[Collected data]
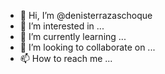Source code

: - 👋 Hi, I’m @denisterrazaschoque
- 👀 I’m interested in ...
- 🌱 I’m currently learning ...
- 💞️ I’m looking to collaborate on ...
- 📫 How to reach me ...

<!---
denisterrazaschoque/denisterrazaschoque is a ✨ special ✨ repository because its `README.md` (this file) appears on your GitHub profile.
You can click the Preview link to take a look at your changes.
--->
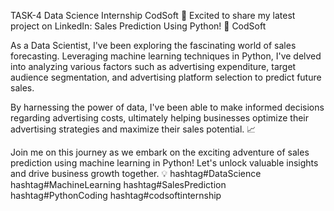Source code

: TASK-4 Data Science Internship CodSoft
🚀 Excited to share my latest project on LinkedIn: Sales Prediction Using Python! 💼 CodSoft

As a Data Scientist, I've been exploring the fascinating world of sales forecasting. Leveraging machine learning techniques in Python, I've delved into analyzing various factors such as advertising expenditure, target audience segmentation, and advertising platform selection to predict future sales.

By harnessing the power of data, I've been able to make informed decisions regarding advertising costs, ultimately helping businesses optimize their advertising strategies and maximize their sales potential. 📈

Join me on this journey as we embark on the exciting adventure of sales prediction using machine learning in Python! Let's unlock valuable insights and drive business growth together. 💡 hashtag#DataScience hashtag#MachineLearning hashtag#SalesPrediction hashtag#PythonCoding hashtag#codsoftinternship 
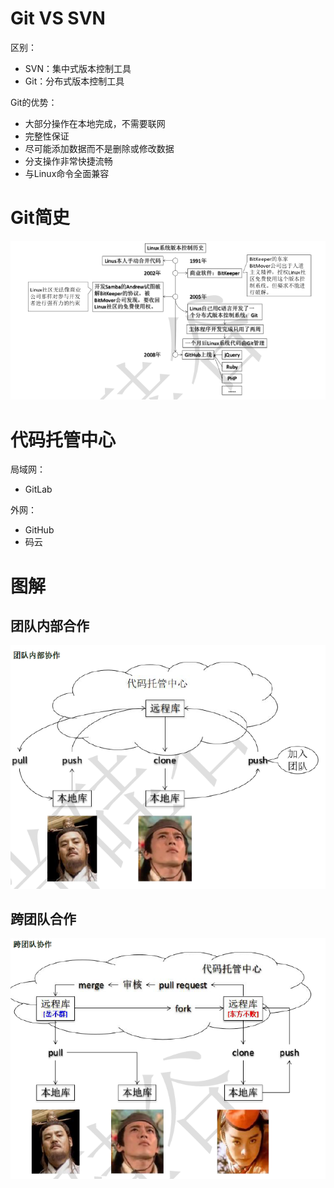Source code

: # Git VS SVN

区别：

* SVN：集中式版本控制工具
* Git：分布式版本控制工具



Git的优势：

* 大部分操作在本地完成，不需要联网
*  完整性保证
*  尽可能添加数据而不是删除或修改数据
*  分支操作非常快捷流畅
*  与Linux命令全面兼容

# Git简史

![](.\1.png)

# 代码托管中心

局域网：

* GitLab

外网：

* GitHub
* 码云

# 图解

## 团队内部合作

![](..\Git、GitHub\2.png)

## 跨团队合作

![](..\Git、GitHub\3.png)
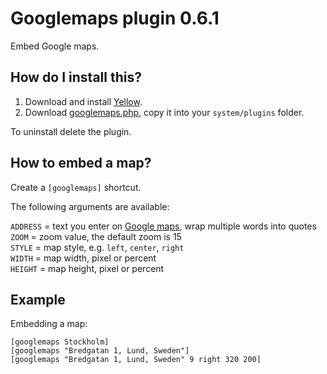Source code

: Googlemaps plugin 0.6.1
=======================
Embed Google maps.

How do I install this?
----------------------
1. Download and install [Yellow](https://github.com/datenstrom/yellow/).  
2. Download [googlemaps.php](googlemaps.php?raw=true), copy it into your `system/plugins` folder.  

To uninstall delete the plugin.

How to embed a map?
-------------------
Create a `[googlemaps]` shortcut.

The following arguments are available:

`ADDRESS` = text you enter on [Google maps](https://maps.google.com/), wrap multiple words into quotes  
`ZOOM` = zoom value, the default zoom is 15  
`STYLE` = map style, e.g. `left`, `center`, `right`  
`WIDTH` = map width, pixel or percent  
`HEIGHT` = map height, pixel or percent  

Example
-------
Embedding a map:

    [googlemaps Stockholm]
    [googlemaps "Bredgatan 1, Lund, Sweden"]
    [googlemaps "Bredgatan 1, Lund, Sweden" 9 right 320 200]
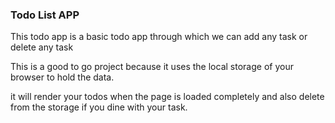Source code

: <h3>Todo List APP</h3>
<p>This todo app is a basic todo app through which we can add any task or delete any task</p>
<p>This is a good to go project because it uses the local storage of your browser to hold the data.</p>
<p>it will render your todos when the page is loaded completely and also delete from the storage if you dine with your task. </p>
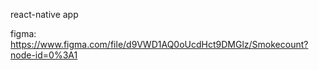 react-native app

figma:
https://www.figma.com/file/d9VWD1AQ0oUcdHct9DMGlz/Smokecount?node-id=0%3A1
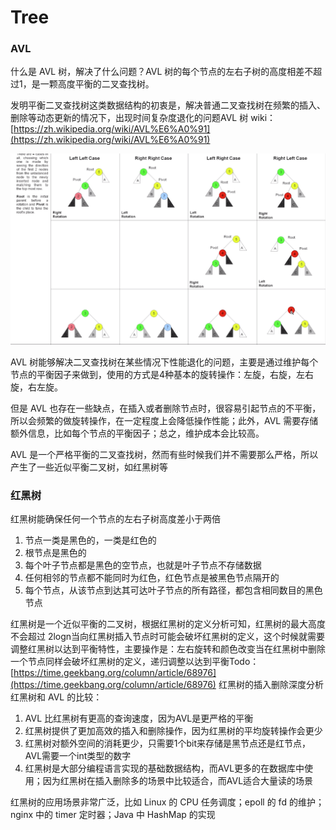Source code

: # Tree

### AVL

什么是 AVL 树，解决了什么问题？AVL 树的每个节点的左右子树的高度相差不超过1，是一颗高度平衡的二叉查找树。

发明平衡二叉查找树这类数据结构的初衷是，解决普通二叉查找树在频繁的插入、删除等动态更新的情况下，出现时间复杂度退化的问题AVL 树 wiki：[https://zh.wikipedia.org/wiki/AVL%E6%A0%91](https://zh.wikipedia.org/wiki/AVL%E6%A0%91)

![](../../../.gitbook/assets/image%20%2885%29.png)

AVL 树能够解决二叉查找树在某些情况下性能退化的问题，主要是通过维护每个节点的平衡因子来做到，使用的方式是4种基本的旋转操作：左旋，右旋，左右旋，右左旋。

但是 AVL 也存在一些缺点，在插入或者删除节点时，很容易引起节点的不平衡，所以会频繁的做旋转操作，在一定程度上会降低操作性能；此外，AVL 需要存储额外信息，比如每个节点的平衡因子；总之，维护成本会比较高。

AVL 是一个严格平衡的二叉查找树，然而有些时候我们并不需要那么严格，所以产生了一些近似平衡二叉树，如红黑树等

### 红黑树

红黑树能确保任何一个节点的左右子树高度差小于两倍

1. 节点一类是黑色的，一类是红色的
2. 根节点是黑色的
3. 每个叶子节点都是黑色的空节点，也就是叶子节点不存储数据
4. 任何相邻的节点都不能同时为红色，红色节点是被黑色节点隔开的
5. 每个节点，从该节点到达其可达叶子节点的所有路径，都包含相同数目的黑色节点

红黑树是一个近似平衡的二叉树，根据红黑树的定义分析可知，红黑树的最大高度不会超过 2logn当向红黑树插入节点时可能会破坏红黑树的定义，这个时候就需要调整红黑树以达到平衡特性，主要操作是：左右旋转和颜色改变当在红黑树中删除一个节点同样会破坏红黑树的定义，递归调整以达到平衡Todo： [https://time.geekbang.org/column/article/68976](https://time.geekbang.org/column/article/68976) 红黑树的插入删除深度分析  
红黑树和 AVL 的比较：

1. AVL 比红黑树有更高的查询速度，因为AVL是更严格的平衡
2. 红黑树提供了更加高效的插入和删除操作，因为红黑树的平均旋转操作会更少
3. 红黑树对额外空间的消耗更少，只需要1个bit来存储是黑节点还是红节点，AVL需要一个int类型的数字
4. 红黑树是大部分编程语言实现的基础数据结构，而AVL更多的在数据库中使用；因为红黑树在插入删除多的场景中比较适合，而AVL适合大量读的场景

红黑树的应用场景非常广泛，比如 Linux 的 CPU 任务调度；epoll 的 fd 的维护；nginx 中的 timer 定时器；Java 中 HashMap 的实现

▶ _What is required_
Since the pictures don't belong in the copy, copy only the rest of the entries above exactly.

▶ _Problem solution_
Source code

: - 👋 Hi, I’m @denisterrazaschoque
- 👀 I’m interested in ...
- 🌱 I’m currently learning ...
- 💞️ I’m looking to collaborate on ...
- 📫 How to reach me ...

<!---
denisterrazaschoque/denisterrazaschoque is a ✨ special ✨ repository because its `README.md` (this file) appears on your GitHub profile.
You can click the Preview link to take a look at your changes.
--->
Source code

: TASK-4 Data Science Internship CodSoft
🚀 Excited to share my latest project on LinkedIn: Sales Prediction Using Python! 💼 CodSoft

As a Data Scientist, I've been exploring the fascinating world of sales forecasting. Leveraging machine learning techniques in Python, I've delved into analyzing various factors such as advertising expenditure, target audience segmentation, and advertising platform selection to predict future sales.

By harnessing the power of data, I've been able to make informed decisions regarding advertising costs, ultimately helping businesses optimize their advertising strategies and maximize their sales potential. 📈

Join me on this journey as we embark on the exciting adventure of sales prediction using machine learning in Python! Let's unlock valuable insights and drive business growth together. 💡 hashtag#DataScience hashtag#MachineLearning hashtag#SalesPrediction hashtag#PythonCoding hashtag#codsoftinternship 
Source code

: # Git VS SVN

区别：

* SVN：集中式版本控制工具
* Git：分布式版本控制工具



Git的优势：

* 大部分操作在本地完成，不需要联网
*  完整性保证
*  尽可能添加数据而不是删除或修改数据
*  分支操作非常快捷流畅
*  与Linux命令全面兼容

# Git简史

![](.\1.png)

# 代码托管中心

局域网：

* GitLab

外网：

* GitHub
* 码云

# 图解

## 团队内部合作

![](..\Git、GitHub\2.png)

## 跨团队合作

![](..\Git、GitHub\3.png)
Source code

: Googlemaps plugin 0.6.1
=======================
Embed Google maps.

How do I install this?
----------------------
1. Download and install [Yellow](https://github.com/datenstrom/yellow/).  
2. Download [googlemaps.php](googlemaps.php?raw=true), copy it into your `system/plugins` folder.  

To uninstall delete the plugin.

How to embed a map?
-------------------
Create a `[googlemaps]` shortcut.

The following arguments are available:

`ADDRESS` = text you enter on [Google maps](https://maps.google.com/), wrap multiple words into quotes  
`ZOOM` = zoom value, the default zoom is 15  
`STYLE` = map style, e.g. `left`, `center`, `right`  
`WIDTH` = map width, pixel or percent  
`HEIGHT` = map height, pixel or percent  

Example
-------
Embedding a map:

    [googlemaps Stockholm]
    [googlemaps "Bredgatan 1, Lund, Sweden"]
    [googlemaps "Bredgatan 1, Lund, Sweden" 9 right 320 200]
Source code

: <h3>Todo List APP</h3>
<p>This todo app is a basic todo app through which we can add any task or delete any task</p>
<p>This is a good to go project because it uses the local storage of your browser to hold the data.</p>
<p>it will render your todos when the page is loaded completely and also delete from the storage if you dine with your task. </p>
 react-native app

figma:
https://www.figma.com/file/d9VWD1AQ0oUcdHct9DMGlz/Smokecount?node-id=0%3A1
Source code

: # Tree

### AVL

什么是 AVL 树，解决了什么问题？AVL 树的每个节点的左右子树的高度相差不超过1，是一颗高度平衡的二叉查找树。

发明平衡二叉查找树这类数据结构的初衷是，解决普通二叉查找树在频繁的插入、删除等动态更新的情况下，出现时间复杂度退化的问题AVL 树 wiki：[https://zh.wikipedia.org/wiki/AVL%E6%A0%91](https://zh.wikipedia.org/wiki/AVL%E6%A0%91)

![](../../../.gitbook/assets/image%20%2885%29.png)

AVL 树能够解决二叉查找树在某些情况下性能退化的问题，主要是通过维护每个节点的平衡因子来做到，使用的方式是4种基本的旋转操作：左旋，右旋，左右旋，右左旋。

但是 AVL 也存在一些缺点，在插入或者删除节点时，很容易引起节点的不平衡，所以会频繁的做旋转操作，在一定程度上会降低操作性能；此外，AVL 需要存储额外信息，比如每个节点的平衡因子；总之，维护成本会比较高。

AVL 是一个严格平衡的二叉查找树，然而有些时候我们并不需要那么严格，所以产生了一些近似平衡二叉树，如红黑树等

### 红黑树

红黑树能确保任何一个节点的左右子树高度差小于两倍

1. 节点一类是黑色的，一类是红色的
2. 根节点是黑色的
3. 每个叶子节点都是黑色的空节点，也就是叶子节点不存储数据
4. 任何相邻的节点都不能同时为红色，红色节点是被黑色节点隔开的
5. 每个节点，从该节点到达其可达叶子节点的所有路径，都包含相同数目的黑色节点

红黑树是一个近似平衡的二叉树，根据红黑树的定义分析可知，红黑树的最大高度不会超过 2logn当向红黑树插入节点时可能会破坏红黑树的定义，这个时候就需要调整红黑树以达到平衡特性，主要操作是：左右旋转和颜色改变当在红黑树中删除一个节点同样会破坏红黑树的定义，递归调整以达到平衡Todo： [https://time.geekbang.org/column/article/68976](https://time.geekbang.org/column/article/68976) 红黑树的插入删除深度分析  
红黑树和 AVL 的比较：

1. AVL 比红黑树有更高的查询速度，因为AVL是更严格的平衡
2. 红黑树提供了更加高效的插入和删除操作，因为红黑树的平均旋转操作会更少
3. 红黑树对额外空间的消耗更少，只需要1个bit来存储是黑节点还是红节点，AVL需要一个int类型的数字
4. 红黑树是大部分编程语言实现的基础数据结构，而AVL更多的在数据库中使用；因为红黑树在插入删除多的场景中比较适合，而AVL适合大量读的场景

红黑树的应用场景非常广泛，比如 Linux 的 CPU 任务调度；epoll 的 fd 的维护；nginx 中的 timer 定时器；Java 中 HashMap 的实现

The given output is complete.